BL21缺失细胞质中的Lon蛋白酶和胞外膜上的OmpT蛋白酶，能有效避免重组表达蛋白的降解，所以被广泛用作外源蛋白的表达菌株。

BL21(DE3)是BL21被λ噬菌体DE3溶原化的衍生菌株，在lacUV5启动子控制下可表达噬菌体T7 RNA聚合酶(相关基因序列已经整合到细菌染色体中)。IPTG可以诱导BL21(DE3)菌株中T7 RNA聚合酶的高表达，因此BL21(DE3)菌株适合受T7启动子调控的目的基因通过IPTG诱导表达。常见的pET系列原核表达载体中目的基因的表达都是受T7启动子调控的，因此都适合用BL21(DE3)作为宿主菌。

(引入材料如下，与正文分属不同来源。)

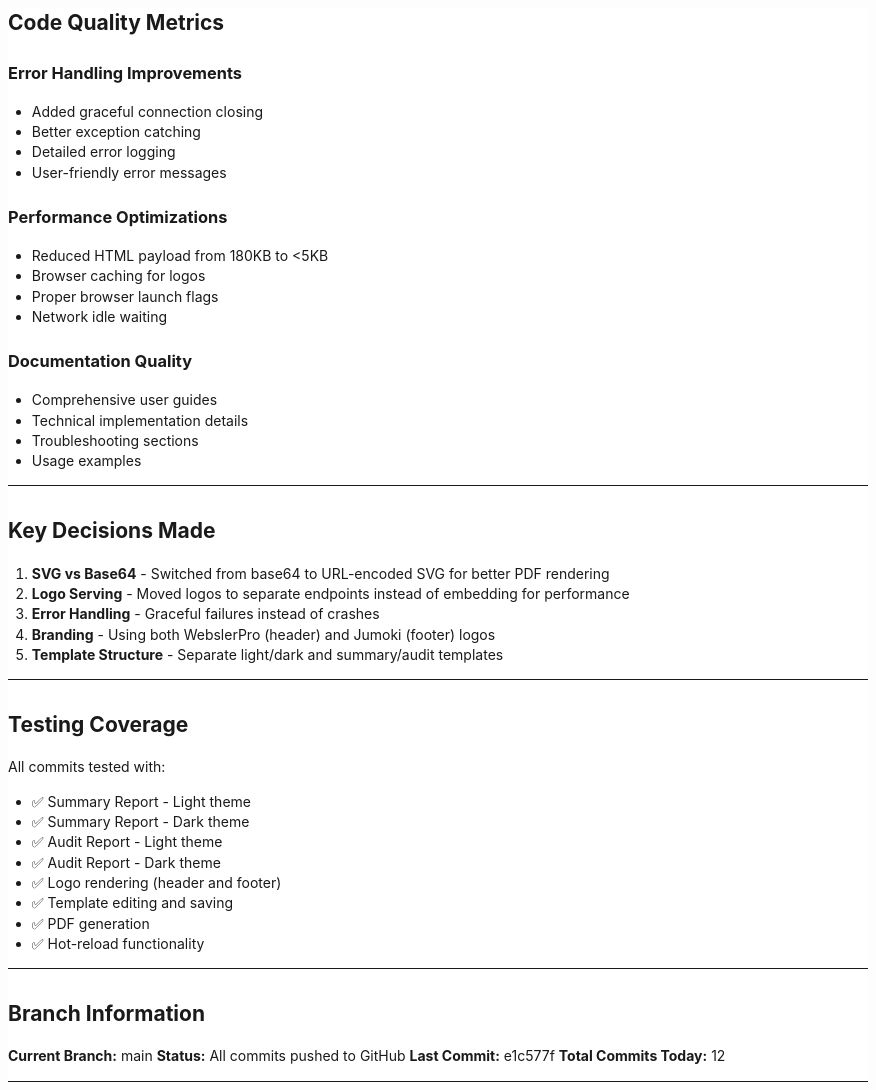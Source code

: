 
## Code Quality Metrics

### Error Handling Improvements
- Added graceful connection closing
- Better exception catching
- Detailed error logging
- User-friendly error messages

### Performance Optimizations
- Reduced HTML payload from 180KB to <5KB
- Browser caching for logos
- Proper browser launch flags
- Network idle waiting

### Documentation Quality
- Comprehensive user guides
- Technical implementation details
- Troubleshooting sections
- Usage examples

---

## Key Decisions Made

1. **SVG vs Base64** - Switched from base64 to URL-encoded SVG for better PDF rendering
2. **Logo Serving** - Moved logos to separate endpoints instead of embedding for performance
3. **Error Handling** - Graceful failures instead of crashes
4. **Branding** - Using both WebslerPro (header) and Jumoki (footer) logos
5. **Template Structure** - Separate light/dark and summary/audit templates

---

## Testing Coverage

All commits tested with:
- ✅ Summary Report - Light theme
- ✅ Summary Report - Dark theme
- ✅ Audit Report - Light theme
- ✅ Audit Report - Dark theme
- ✅ Logo rendering (header and footer)
- ✅ Template editing and saving
- ✅ PDF generation
- ✅ Hot-reload functionality

---

## Branch Information

**Current Branch:** main
**Status:** All commits pushed to GitHub
**Last Commit:** e1c577f
**Total Commits Today:** 12

---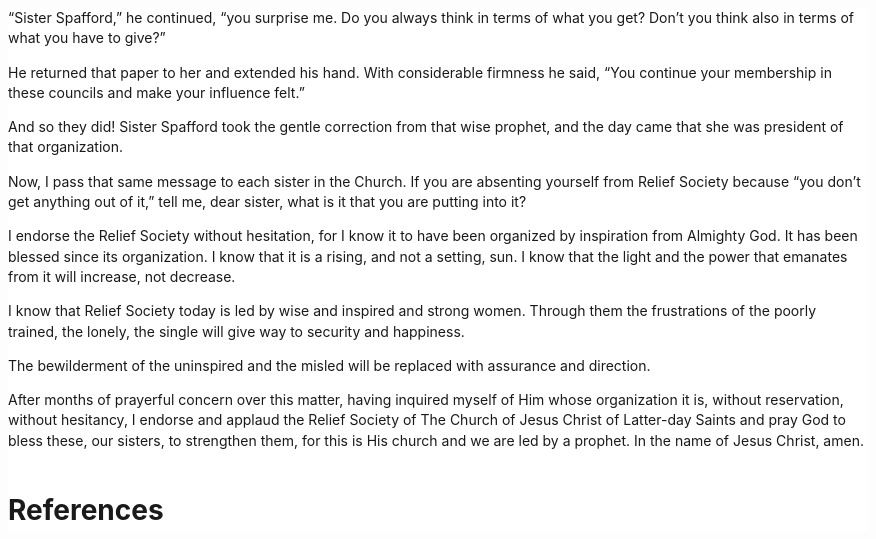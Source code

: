 “Sister Spafford,” he continued, “you surprise me. Do you always think in terms of what you get? Don’t you think also in terms of what you have to give?”

He returned that paper to her and extended his hand. With considerable firmness he said, “You continue your membership in these councils and make your influence felt.”

And so they did! Sister Spafford took the gentle correction from that wise prophet, and the day came that she was president of that organization.

Now, I pass that same message to each sister in the Church. If you are absenting yourself from Relief Society because “you don’t get anything out of it,” tell me, dear sister, what is it that you are putting into it?

I endorse the Relief Society without hesitation, for I know it to have been organized by inspiration from Almighty God. It has been blessed since its organization. I know that it is a rising, and not a setting, sun. I know that the light and the power that emanates from it will increase, not decrease.

I know that Relief Society today is led by wise and inspired and strong women. Through them the frustrations of the poorly trained, the lonely, the single will give way to security and happiness.

The bewilderment of the uninspired and the misled will be replaced with assurance and direction.

After months of prayerful concern over this matter, having inquired myself of Him whose organization it is, without reservation, without hesitancy, I endorse and applaud the Relief Society of The Church of Jesus Christ of Latter-day Saints and pray God to bless these, our sisters, to strengthen them, for this is His church and we are led by a prophet. In the name of Jesus Christ, amen.

# References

BL21(DE3)pLysS菌株携带pLysS质粒，具有氯霉素抗性，可以表达能降解T7 RNA聚合酶的T7溶菌酶(T7 lysozyme)，从而可以抑制T7 RNA聚合酶在目的蛋白被IPTG诱导前的本底表达，即导致本底性的外源重组蛋白的表达被有效抑制。因此本菌株特别适合于影响细胞生存和活力的外源毒性蛋白的表达。

• 划平板接种：
  取出BL21(DE3)pLysS菌株置于冰上，并置于超净台内，后续操作都在超净台内操作。
  
  • 用镊子和塑料枪头操作：镊子的顶端在70%酒精中蘸一下，并且在酒精灯上略略烧一下，使镊子的顶端处于无菌状态。用镊子夹取一个无菌的200μL塑料枪头，蘸取少量BL21(DE3)pLysS菌株，然后把蘸有菌液的塑料枪头，以尽量和LB平板(含有34μg/mL氯霉素)接近平行的角度，在LB平板上连续作S形或Z形划动，再用一无菌的200μL塑料枪头，在原先的划线上以90°或120°角，再在LB平板上连续作S形或Z形划动。通常换枪头重复操作2～3次即可。37℃倒置培养过夜。
    
  • 用接种环操作：将接种环在酒精灯上略略烧一下，使接种环处于无菌状态。微冷后，蘸取少量BL21(DE3)pLysS菌株，在LB平板(含有34μg/mL氯霉素)上连续作S形或Z形划动。把接种环再烧一下，微冷后，在原先的划线上以90°或120°角，再在LB平板上连续作S形或Z形划动。通常用接种环重复操作2～3次即可。37℃倒置培养过夜。
• 直接培养：
  取出BL21(DE3)pLysS菌株置于冰上，并置于超净台内，后续操作都在超净台内操作。把镊子的顶端在70%酒精中蘸一下，并且在酒精灯上略略烧一下，使镊子的顶端处于无菌状态。用镊子夹取一个无菌的塑料枪头或牙签，蘸取少量BL21(DE3)pLysS菌株，然后把蘸有菌液的塑料枪头或牙签放到装有3mL LB(含有34μg/mL氯霉素)的细菌培养试管内或装有100mL或更大体积LB(含有34μg/mL氯霉素)的细菌培养瓶内。37℃，约200rpm培养过夜。

• BL21(DE3)pLysS菌株核酸酶表达水平较高，在利用其进行被转化质粒提取时，为充分避免核酸酶的影响，可使用通用型质粒小量提取试剂盒(3mL)、通用型质粒中量提取试剂盒(9mL)或通用型质粒大量抽提试剂盒(100mL)进行质粒抽提。
  
• 感受态细菌的制备可以使用感受态细胞快速制备试剂盒、高效感受态细胞制备试剂盒或其它方法进行感受态细胞。